Constraints on the symmetric mass generation paradigm for lattice chiral gauge theories

TL;DR

This paper investigates the constraints on symmetric mass generation (SMG) in lattice chiral gauge theories, proposing a framework to understand when SMG can produce chiral fermions without violating fundamental no-go theorems.

Contribution

It introduces a generalized no-go theorem for SMG, clarifies the nature of propagator zeros, and discusses conditions under which chiral spectra can or cannot emerge in lattice models.

Findings

Zeros in fermion propagators are kinematical singularities.

SMG interactions generate opposite-chirality bound states.

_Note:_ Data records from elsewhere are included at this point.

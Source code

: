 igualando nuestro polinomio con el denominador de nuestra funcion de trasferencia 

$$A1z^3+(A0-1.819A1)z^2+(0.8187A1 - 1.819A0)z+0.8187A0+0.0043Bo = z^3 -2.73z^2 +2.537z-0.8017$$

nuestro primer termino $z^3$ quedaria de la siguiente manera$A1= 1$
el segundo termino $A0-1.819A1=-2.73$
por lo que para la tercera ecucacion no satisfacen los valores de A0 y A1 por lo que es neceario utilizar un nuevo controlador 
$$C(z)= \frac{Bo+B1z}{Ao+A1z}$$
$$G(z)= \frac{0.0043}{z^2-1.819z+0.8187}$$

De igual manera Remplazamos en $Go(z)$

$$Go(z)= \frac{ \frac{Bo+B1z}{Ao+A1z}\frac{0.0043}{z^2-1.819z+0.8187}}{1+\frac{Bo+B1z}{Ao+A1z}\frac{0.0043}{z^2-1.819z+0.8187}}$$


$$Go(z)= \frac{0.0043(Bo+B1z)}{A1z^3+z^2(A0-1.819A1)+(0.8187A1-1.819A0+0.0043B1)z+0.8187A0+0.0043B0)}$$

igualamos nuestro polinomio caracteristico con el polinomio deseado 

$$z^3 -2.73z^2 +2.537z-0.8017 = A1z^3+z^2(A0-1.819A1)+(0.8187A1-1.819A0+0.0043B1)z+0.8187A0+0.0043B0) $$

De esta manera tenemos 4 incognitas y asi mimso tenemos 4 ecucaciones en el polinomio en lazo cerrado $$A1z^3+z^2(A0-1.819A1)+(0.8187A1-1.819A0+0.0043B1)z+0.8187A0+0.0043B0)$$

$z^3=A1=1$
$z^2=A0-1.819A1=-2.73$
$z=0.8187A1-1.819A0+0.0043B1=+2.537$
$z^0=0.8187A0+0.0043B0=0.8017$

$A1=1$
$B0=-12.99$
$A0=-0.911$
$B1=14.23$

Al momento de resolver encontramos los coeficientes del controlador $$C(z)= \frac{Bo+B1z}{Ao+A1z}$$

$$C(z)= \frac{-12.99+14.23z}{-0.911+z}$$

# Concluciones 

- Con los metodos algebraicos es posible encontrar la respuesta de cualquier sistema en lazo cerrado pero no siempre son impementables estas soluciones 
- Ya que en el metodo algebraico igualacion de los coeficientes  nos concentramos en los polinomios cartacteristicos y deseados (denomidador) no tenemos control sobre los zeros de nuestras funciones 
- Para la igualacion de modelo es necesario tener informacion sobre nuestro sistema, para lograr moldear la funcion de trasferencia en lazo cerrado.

Conditions for the applicability of the Nielsen-Ninomiya theorem are established.

Abstract

Within the symmetric mass generation (SMG) approach to the construction of lattice chiral gauge theories, one attempts to use interactions to render mirror fermions massive without symmetry breaking, thus obtaining the desired chiral massless spectrum. If successful, the gauge field can be turned on, and thus a chiral gauge theory can be constructed in the phase in which SMG takes place. In this paper we argue that the zeros that often replace the mirror poles of fermion two-point functions in an SMG phase should be ``kinematical'' singularities. We conjecture that the SMG interactions generate opposite-chirality bound states, which combine with the gapped elementary mirror states to form massive Dirac fermions. The propagator zeros can then be avoided by choosing an appropriate set of interpolating fields that contains both elementary and composite fields. This allows us to apply general constraints on the existence of a chiral fermion spectrum which are valid in the presence of (non-gauge) interactions of arbitrary strength, including in any SMG phase. Using a suitably constructed one-particle lattice hamiltonian describing the fermion spectrum, we formulate a generalized no-go theorem which establishes the conditions for the applicability of the Nielsen-Ninomiya theorem to this hamiltonian. If these conditions are satisfied, the massless fermion spectrum must be vector-like. We add some general observations on the strong coupling limit of SMG models. We also elaborate on the qualitative differences between four-dimensional and two-dimensional theories that limit the lessons that can be drawn from two-dimensional models. Finally, we compile a list of open questions which must be addressed in any SMG model in order to determine whether or not it is subject to the generalized no-go theorem.